La direction régionale annonce près de 750 000 offres diffusées sur douze mois, dont 60 % d’emplois durables, définis pendant la conférence comme des CDI ou des CDD de plus de six mois. Elle avance également un taux d’offres pourvues de 92 % et un délai de recrutement de 23 jours.

Pour mieux connaître les besoins, l’organisation régionale s’appuie sur onze grandes filières, suivies par des responsables en relation avec les organisations professionnelles. L’énergie et les transports figurent parmi les secteurs évoqués, avec des besoins de recrutement chez Enedis et Tisséo.

Aller au-devant des candidats

Malgré ses 76 agences, France Travail souhaite multiplier les rencontres avec les personnes qui ne sollicitent pas spontanément ses services.

Au Rose Festival, des exercices de découverte des habiletés ont notamment permis de présenter des métiers industriels. Karine Meininger fait état de 1 000 participants le premier jour et de 2 500 le deuxième, tout en précisant qu’il est trop tôt pour établir un bilan des recrutements.

Des opérations sont également annoncées en octobre à Nîmes, dans un quartier prioritaire, et à Camarès, pour toucher les habitants et les entreprises des territoires ruraux.

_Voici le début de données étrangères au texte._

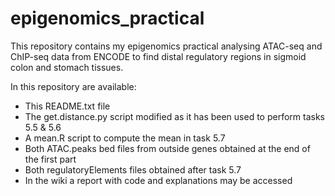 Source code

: # epigenomics_practical
This repository contains my epigenomics practical analysing ATAC-seq and ChIP-seq data from ENCODE to find distal regulatory regions in sigmoid colon and stomach tissues.

In this repository are available:
  - This README.txt file
  - The get.distance.py script modified as it has been used to perform tasks 5.5 & 5.6
  - A mean.R script to compute the mean in task 5.7
  - Both ATAC.peaks bed files from  outside genes obtained at the end of the first part
  - Both regulatoryElements files obtained after task 5.7	
  - In the wiki a report with code and explanations may be accessed
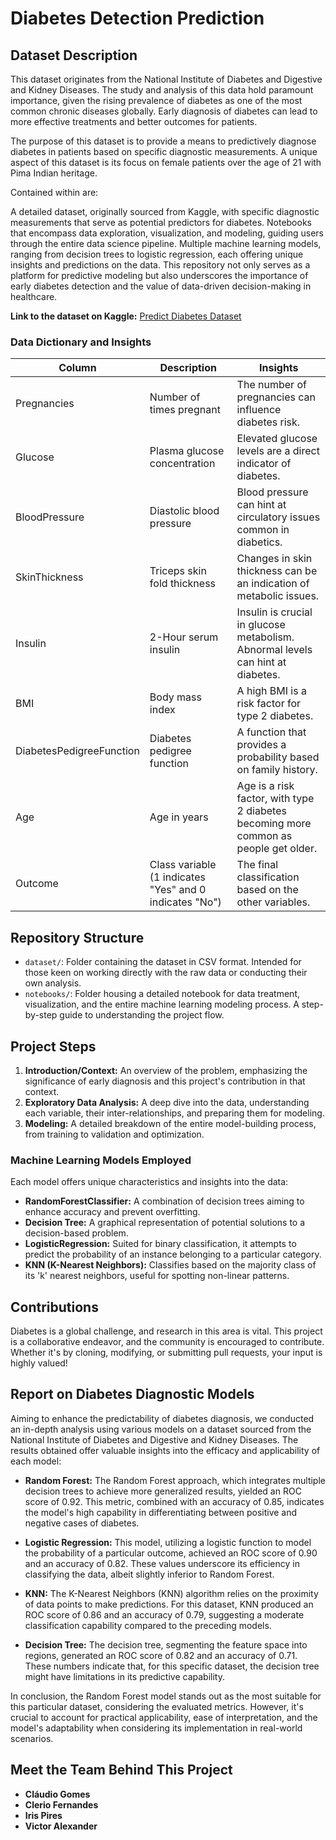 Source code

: # Diabetes Detection Prediction

## Dataset Description

This dataset originates from the National Institute of Diabetes and Digestive and Kidney Diseases. The study and analysis of this data hold paramount importance, given the rising prevalence of diabetes as one of the most common chronic diseases globally. Early diagnosis of diabetes can lead to more effective treatments and better outcomes for patients.

The purpose of this dataset is to provide a means to predictively diagnose diabetes in patients based on specific diagnostic measurements. A unique aspect of this dataset is its focus on female patients over the age of 21 with Pima Indian heritage.

Contained within are:

A detailed dataset, originally sourced from Kaggle, with specific diagnostic measurements that serve as potential predictors for diabetes.
Notebooks that encompass data exploration, visualization, and modeling, guiding users through the entire data science pipeline.
Multiple machine learning models, ranging from decision trees to logistic regression, each offering unique insights and predictions on the data.
This repository not only serves as a platform for predictive modeling but also underscores the importance of early diabetes detection and the value of data-driven decision-making in healthcare.

**Link to the dataset on Kaggle:** [Predict Diabetes Dataset](https://www.kaggle.com/datasets/whenamancodes/predict-diabities)

### Data Dictionary and Insights

| Column                      | Description                                        | Insights |
|-----------------------------|----------------------------------------------------|----------|
| Pregnancies                 | Number of times pregnant                           | The number of pregnancies can influence diabetes risk. |
| Glucose                     | Plasma glucose concentration                       | Elevated glucose levels are a direct indicator of diabetes. |
| BloodPressure               | Diastolic blood pressure                           | Blood pressure can hint at circulatory issues common in diabetics. |
| SkinThickness               | Triceps skin fold thickness                        | Changes in skin thickness can be an indication of metabolic issues. |
| Insulin                     | 2-Hour serum insulin                               | Insulin is crucial in glucose metabolism. Abnormal levels can hint at diabetes. |
| BMI                         | Body mass index                                    | A high BMI is a risk factor for type 2 diabetes. |
| DiabetesPedigreeFunction    | Diabetes pedigree function                          | A function that provides a probability based on family history. |
| Age                         | Age in years                                       | Age is a risk factor, with type 2 diabetes becoming more common as people get older. |
| Outcome                     | Class variable (1 indicates "Yes" and 0 indicates "No") | The final classification based on the other variables. |

## Repository Structure

- `dataset/`: Folder containing the dataset in CSV format. Intended for those keen on working directly with the raw data or conducting their own analysis.
- `notebooks/`: Folder housing a detailed notebook for data treatment, visualization, and the entire machine learning modeling process. A step-by-step guide to understanding the project flow.

## Project Steps

1. **Introduction/Context:** An overview of the problem, emphasizing the significance of early diagnosis and this project's contribution in that context.
2. **Exploratory Data Analysis:** A deep dive into the data, understanding each variable, their inter-relationships, and preparing them for modeling.
3. **Modeling:** A detailed breakdown of the entire model-building process, from training to validation and optimization.

### Machine Learning Models Employed

Each model offers unique characteristics and insights into the data:

- **RandomForestClassifier:** A combination of decision trees aiming to enhance accuracy and prevent overfitting.
- **Decision Tree:** A graphical representation of potential solutions to a decision-based problem.
- **LogisticRegression:** Suited for binary classification, it attempts to predict the probability of an instance belonging to a particular category.
- **KNN (K-Nearest Neighbors):** Classifies based on the majority class of its 'k' nearest neighbors, useful for spotting non-linear patterns.

## Contributions

Diabetes is a global challenge, and research in this area is vital. This project is a collaborative endeavor, and the community is encouraged to contribute. Whether it's by cloning, modifying, or submitting pull requests, your input is highly valued!


## Report on Diabetes Diagnostic Models

Aiming to enhance the predictability of diabetes diagnosis, we conducted an in-depth analysis using various models on a dataset sourced from the National Institute of Diabetes and Digestive and Kidney Diseases. The results obtained offer valuable insights into the efficacy and applicability of each model:

- **Random Forest:** The Random Forest approach, which integrates multiple decision trees to achieve more generalized results, yielded an ROC score of 0.92. This metric, combined with an accuracy of 0.85, indicates the model's high capability in differentiating between positive and negative cases of diabetes.

- **Logistic Regression:** This model, utilizing a logistic function to model the probability of a particular outcome, achieved an ROC score of 0.90 and an accuracy of 0.82. These values underscore its efficiency in classifying the data, albeit slightly inferior to Random Forest.

- **KNN:** The K-Nearest Neighbors (KNN) algorithm relies on the proximity of data points to make predictions. For this dataset, KNN produced an ROC score of 0.86 and an accuracy of 0.79, suggesting a moderate classification capability compared to the preceding models.

- **Decision Tree:** The decision tree, segmenting the feature space into regions, generated an ROC score of 0.82 and an accuracy of 0.71. These numbers indicate that, for this specific dataset, the decision tree might have limitations in its predictive capability.

In conclusion, the Random Forest model stands out as the most suitable for this particular dataset, considering the evaluated metrics. However, it's crucial to account for practical applicability, ease of interpretation, and the model's adaptability when considering its implementation in real-world scenarios.



## Meet the Team Behind This Project

- **Cláudio Gomes**
- **Clerio Fernandes**
- **Iris Pires**
- **Victor Alexander**



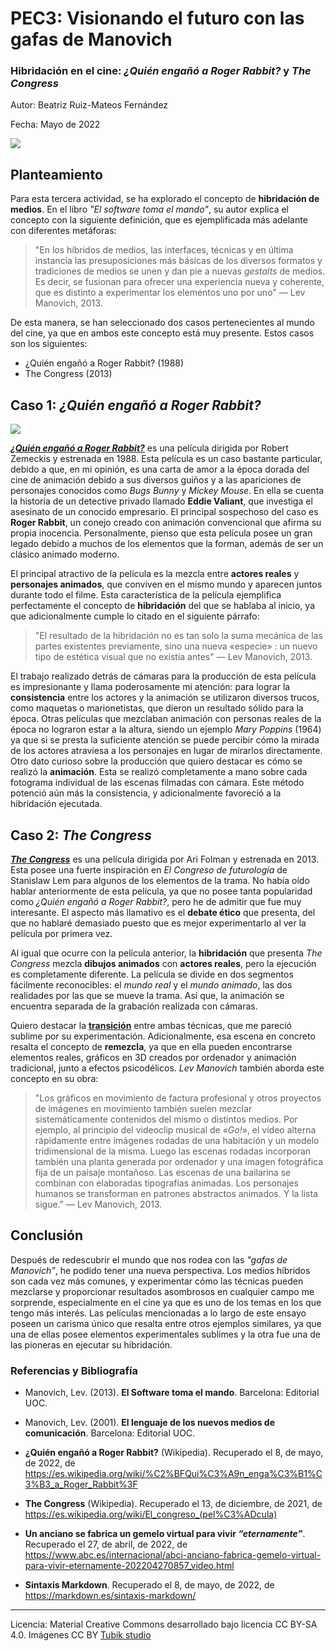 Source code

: 
# PEC3: Visionando el futuro con las gafas de Manovich 

### Hibridación en el cine: *¿Quién engañó a Roger Rabbit?* y *The Congress*


Autor: Beatriz Ruiz-Mateos Fernández


Fecha: Mayo de 2022

![](https://upload.wikimedia.org/wikipedia/commons/1/11/Reading-Glasses.jpg)



## Planteamiento


Para esta tercera actividad, se ha explorado el concepto de **hibridación de medios**. En el libro *"El software toma el mando"*, su autor explica el concepto con la siguiente definición, que es ejemplificada más adelante con diferentes metáforas:

> "En los híbridos de medios, las interfaces, técnicas y en última instancia las presuposiciones más básicas de los diversos formatos y tradiciones de medios se unen y dan pie a nuevas *gestalts* de medios. Es decir, se fusionan para ofrecer una experiencia nueva y coherente, que es distinto a experimentar los elementos uno por uno"  — Lev Manovich, 2013.

De esta manera, se han seleccionado dos casos pertenecientes al mundo del cine, ya que en ambos este concepto está muy presente. Estos casos son los siguientes:

- ¿Quién engañó a Roger Rabbit? (1988)
- The Congress (2013)


## Caso 1: *¿Quién engañó a Roger Rabbit?*

![](https://upload.wikimedia.org/wikipedia/commons/8/80/Who_Framed_Roger_Rabbit_logo.png)

[***¿Quién engañó a Roger Rabbit?***](https://youtu.be/gpDaNqSXxp0) es una película dirigida por Robert Zemeckis y estrenada en 1988. Esta película es un caso bastante particular, debido a que, en mi opinión, es una carta de amor a la época dorada del cine de animación debido a sus diversos guiños y a las apariciones de personajes conocidos como *Bugs Bunny* y *Mickey Mouse*. En ella se cuenta la historia de un detective privado llamado **Eddie Valiant**, que investiga el asesinato de un conocido empresario. El principal sospechoso del caso es **Roger Rabbit**, un conejo creado con animación convencional que afirma su propia inocencia. Personalmente, pienso que esta película posee un gran legado debido a muchos de los elementos que la forman, además de ser un clásico animado moderno.

El principal atractivo de la película es la mezcla entre **actores reales** y **personajes animados**, que conviven en el mismo mundo y aparecen juntos durante todo el filme. Esta característica de la película ejemplifica perfectamente el concepto de **hibridación** del que se hablaba al inicio, ya que adicionalmente cumple lo citado en el siguiente párrafo:

> "El resultado de la hibridación no es tan solo la suma mecánica de las partes existentes previamente, sino una nueva «especie» : un nuevo tipo de estética visual que no existía antes"  — Lev Manovich, 2013.

El trabajo realizado detrás de cámaras para la producción de esta película es impresionante y llama poderosamente mi atención: para lograr la **consistencia** entre los actores y la animación se utilizaron diversos trucos, como maquetas o marionetistas, que dieron un resultado sólido para la época. Otras películas que mezclaban animación con personas reales de la época no lograron estar a la altura, siendo un ejemplo *Mary Poppins* (1964) ya que si se presta la suficiente atención se puede percibir cómo la mirada de los actores atraviesa a los personajes en lugar de mirarlos directamente. Otro dato curioso sobre la producción que quiero destacar es cómo se realizó la **animación**. Esta se realizó completamente a mano sobre cada fotograma individual de las escenas filmadas con cámara. Este método potenció aún más la consistencia, y adicionalmente favoreció a la hibridación ejecutada.


## Caso 2: *The Congress*

[***The Congress***](https://youtu.be/zkDyKWKNeaE) es una película dirigida por Ari Folman y estrenada en 2013. Esta posee una fuerte inspiración en *El Congreso de futurología* de Stanislaw Lem para algunos de los elementos de la trama. No había oído hablar anteriormente de esta película, ya que no posee tanta popularidad como *¿Quién engañó a Roger Rabbit?*, pero he de admitir que fue muy interesante. El aspecto más llamativo es el **debate ético** que presenta, del que no hablaré demasiado puesto que es mejor experimentarlo al ver la película por primera vez.

Al igual que ocurre con la película anterior, la **hibridación** que presenta *The Congress* mezcla **dibujos animados** con **actores reales**, pero la ejecución es completamente diferente. La película se divide en dos segmentos fácilmente reconocibles: el *mundo real* y el *mundo animado*, las dos realidades por las que se mueve la trama. Así que, la animación se encuentra separada de la grabación realizada con cámaras. 

Quiero destacar la [**transición**](https://youtu.be/8pqzaZcivh4) entre ambas técnicas, que me pareció sublime por su experimentación. Adicionalmente, esa escena en concreto resalta el concepto de **remezcla**, ya que en ella pueden encontrarse elementos reales, gráficos en 3D creados por ordenador y animación tradicional, junto a efectos psicodélicos. *Lev Manovich* también aborda este concepto en su obra:

> "Los gráficos en movimiento de factura profesional y otros proyectos de imágenes en movimiento también suelen mezclar sistemáticamente contenidos del mismo o distintos medios. Por ejemplo, al principio del videoclip musical de *«Go!»*, el vídeo alterna rápidamente entre imágenes rodadas de una habitación y un modelo tridimensional de la misma. Luego las escenas rodadas incorporan también una planta generada por ordenador y una imagen fotográfica fija de un paisaje montañoso. Las escenas de una bailarina se combinan con elaboradas tipografías animadas. Los personajes humanos se transforman en patrones abstractos animados. Y la lista sigue."  — Lev Manovich, 2013.


## Conclusión

Después de redescubrir el mundo que nos rodea con las *"gafas de Manovich"*, he podido tener una nueva perspectiva. Los medios híbridos son cada vez más comunes, y experimentar cómo las técnicas pueden mezclarse y proporcionar resultados asombrosos en cualquier campo me sorprende, especialmente en el cine ya que es uno de los temas en los que tengo más interés. Las películas mencionadas a lo largo de este ensayo poseen un carisma único que resalta entre otros ejemplos similares, ya que una de ellas posee elementos experimentales sublimes y la otra fue una de las pioneras en ejecutar su hibridación.


### Referencias y Bibliografía

* Manovich, Lev. (2013). **El Software toma el mando**. Barcelona: Editorial UOC.

* Manovich, Lev. (2001). **El lenguaje de los nuevos medios de comunicación**. Barcelona: Editorial UOC.

* **¿Quién engañó a Roger Rabbit?** (Wikipedia). Recuperado el 8, de mayo, de 2022, de https://es.wikipedia.org/wiki/%C2%BFQui%C3%A9n_enga%C3%B1%C3%B3_a_Roger_Rabbit%3F

* **The Congress** (Wikipedia). Recuperado el 13, de diciembre, de 2021, de https://es.wikipedia.org/wiki/El_congreso_(pel%C3%ADcula)

* **Un anciano se fabrica un gemelo virtual para vivir *“eternamente”***. Recuperado el 27, de abril, de 2022, de https://www.abc.es/internacional/abci-anciano-fabrica-gemelo-virtual-para-vivir-eternamente-202204270857_video.html

* **Sintaxis Markdown**. Recuperado el 8, de mayo, de 2022, de https://markdown.es/sintaxis-markdown/


----

Licencia: Material Creative Commons desarrollado bajo licencia CC BY-SA 4.0. Imágenes CC BY [Tubik studio](https://blog.tubikstudio.com/how-to-create-original-flat-illustrations-designers-tips/) 
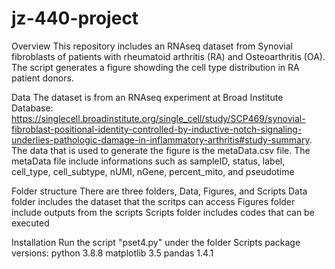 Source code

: # jz-440-project
Overview
This repository includes an RNAseq dataset from Synovial fibroblasts of patients with rheumatoid arthritis (RA) and Osteoarthritis (OA).
The script generates a figure showding the cell type distribution in RA patient donors. 

Data
The dataset is from an RNAseq experiment at Broad Institute Database: https://singlecell.broadinstitute.org/single_cell/study/SCP469/synovial-fibroblast-positional-identity-controlled-by-inductive-notch-signaling-underlies-pathologic-damage-in-inflammatory-arthritis#study-summary. The data that is used to generate the figure is the metaData.csv file. 
The metaData file include informations such as sampleID, status, label, cell_type, cell_subtype, nUMI, nGene, percent_mito, and pseudotime


Folder structure 
There are three folders, Data, Figures, and Scripts
Data folder includes the dataset that the scritps can access 
Figures folder include outputs from the scripts 
Scripts folder includes codes that can be executed 

Installation
Run the script "pset4.py" under the folder Scripts 
package versions:
python 3.8.8
matplotlib 3.5
pandas 1.4.1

Le sport constitue un autre point de rencontre. Selon la direction régionale, 32 clubs sportifs sont engagés aux côtés de France Travail en Occitanie. Les partenariats permettent notamment d’organiser des rencontres entre recruteurs et candidats et de diffuser gratuitement des offres d’emploi sur les écrans des stades.

L’action se déploie aussi dans les établissements de formation. Avec les missions locales, France Travail intervient dans les lycées professionnels à travers AvenirPro, pour préparer la transition vers l’emploi. Karine Meininger mentionne par ailleurs un partenariat récemment signé avec l’université Paul-Valéry, à Montpellier, autour de l’accompagnement des parcours et des transitions professionnelles.

La transition écologique comme terrain de recrutement

La transition écologique traverse plusieurs filières accompagnées par France Travail. La directrice régionale fait état de 560 opérations de job dating dédiées à ces métiers. L’économie circulaire, le solaire, l’éolien et les évolutions du bâtiment figurent parmi les activités concernées. « C’est assurément un axe prioritaire », affirme-t-elle.

Dans une construction fragilisée, les entreprises qui développent de nouvelles pratiques ou utilisent des matériaux durables peuvent proposer des débouchés. France Travail entend rendre ces possibilités plus visibles, en les reliant aussi à la recherche de sens exprimée par certains candidats.

Renforcer la relation dans un cadre budgétaire contraint

La stratégie repose enfin sur un accompagnement plus soutenu des personnes qui en ont besoin. Selon les chiffres présentés, environ 62 200 personnes ont bénéficié d’un accompagnement intensif sur douze mois. La fréquence des échanges avec le conseiller doit s’adapter à chaque situation.

« L’enjeu, c’est l’accompagnement. C’est la relation », insiste Karine Meininger.

Pour renforcer les équipes au contact des publics et des entreprises, France Travail mène une réorganisation interne. La région compte environ 5 500 collaborateurs, dont moins de 10 % occupent des fonctions support, selon la directrice régionale. Certains départs à la retraite conduisent à réexaminer les remplacements et à réorienter des ressources vers des postes opérationnels. Elle assure qu’aucun salarié n’est menacé sur son poste.

L’intelligence artificielle est envisagée comme un appui au travail des conseillers. Côté candidats, Pix emploi permet d’évaluer les compétences numériques et d’orienter vers des solutions adaptées. Des accompagnements portent aussi sur l’utilisation de l’IA pour préparer une candidature ou un entretien.

Pour France Travail, le défi des prochains mois sera donc de transformer une présence accrue sur le terrain en recrutements et en parcours plus stables. La hausse des immersions et le développement des relations avec les entreprises constituent des leviers ; leur traduction dans l’emploi durable restera déterminante.